When you have gone through the entries below, state how many lines include the word "converted" and write nothing else.

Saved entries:
######

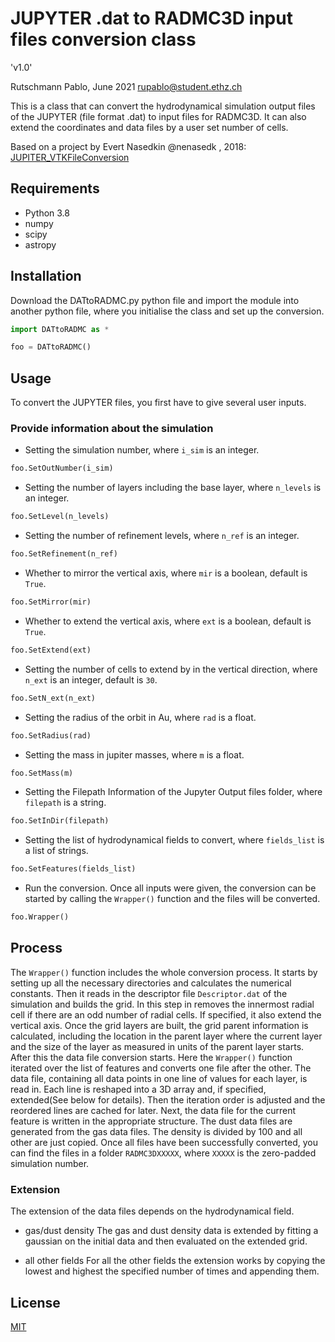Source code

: # JUPYTER .dat to RADMC3D input files conversion class

'v1.0'

Rutschmann Pablo, June 2021
rupablo@student.ethz.ch

This is a class that can convert the hydrodynamical simulation output files of the JUPYTER (file format .dat) to input files for RADMC3D. It can also extend the coordinates and data files by a user set number of cells. 

Based on a project by Evert Nasedkin @nenasedk , 2018: [JUPITER_VTKFileConversion](https://github.com/nenasedk/JUPITER_VTKFileConversion)

## Requirements
* Python 3.8
* numpy
* scipy
* astropy


## Installation

Download the DATtoRADMC.py python file and import the module into another python file, where you initialise the class and set up the conversion.

```python
import DATtoRADMC as *

foo = DATtoRADMC()
```


## Usage

To convert the JUPYTER files, you first have to give several user inputs.

### Provide information about the simulation

* Setting the simulation number, where `i_sim` is an integer.

```python
foo.SetOutNumber(i_sim)
```

* Setting the number of layers including the base layer, where `n_levels` is an integer.

```python
foo.SetLevel(n_levels)
```

* Setting the number of refinement levels, where `n_ref` is an integer.

```python
foo.SetRefinement(n_ref)
```

* Whether to mirror the vertical axis, where `mir` is a boolean, default is `True`.
```python
foo.SetMirror(mir)
```

* Whether to extend the vertical axis, where `ext` is a boolean, default is `True`.
```python
foo.SetExtend(ext)
```

* Setting the number of cells to extend by in the vertical direction, where `n_ext` is an integer, default is `30`.

```python
foo.SetN_ext(n_ext)
```

* Setting the radius of the orbit in Au, where `rad` is a float.
```python
foo.SetRadius(rad)
```

* Setting the mass in jupiter masses, where `m` is a float.
```python
foo.SetMass(m)
```

* Setting the Filepath Information of the Jupyter Output files folder, where `filepath` is a string.
```python
foo.SetInDir(filepath)
```

* Setting the list of hydrodynamical fields to convert, where `fields_list` is a list of strings.

```python
foo.SetFeatures(fields_list)
```

* Run the conversion. Once all inputs were given, the conversion can be started by calling the `Wrapper()` function and the files will be converted.

```python
foo.Wrapper()
```

## Process

The `Wrapper()` function includes the whole conversion process. 
It starts by setting up all the necessary directories and calculates the numerical constants.
Then it reads in the descriptor file `Descriptor.dat` of the simulation and builds the grid. In this step in removes the innermost radial cell if there are an odd number of radial cells. If specified, it also extend the vertical axis. Once the grid layers are built, the grid parent information is calculated, including the location in the parent layer where the current layer and the size of the layer as measured in units of the parent layer starts.
After this the data file conversion starts. Here the `Wrapper()` function iterated over the list of features and converts one file after the other. The data file, containing all data points in one line of values for each layer, is read in. Each line is reshaped into a 3D array and, if specified, extended(See below for details). Then the iteration order is adjusted and the reordered lines are cached for later.
Next, the data file for the current feature is written in the appropriate structure. The dust data files are generated from the gas data files. The density is divided by 100 and all other are just copied.
Once all files have been successfully converted, you can find the files in a folder `RADMC3DXXXXX`, where `XXXXX` is the zero-padded simulation number.

### Extension

The extension of the data files depends on the hydrodynamical field. 

* gas/dust density
The gas and dust density data is extended by fitting a gaussian on the initial data and then evaluated on the extended grid.

* all other fields
For all the other fields the extension works by copying the lowest and highest the specified number of times and appending them.

 




## License
[MIT](https://choosealicense.com/licenses/mit/)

######

**Exercise response:** 2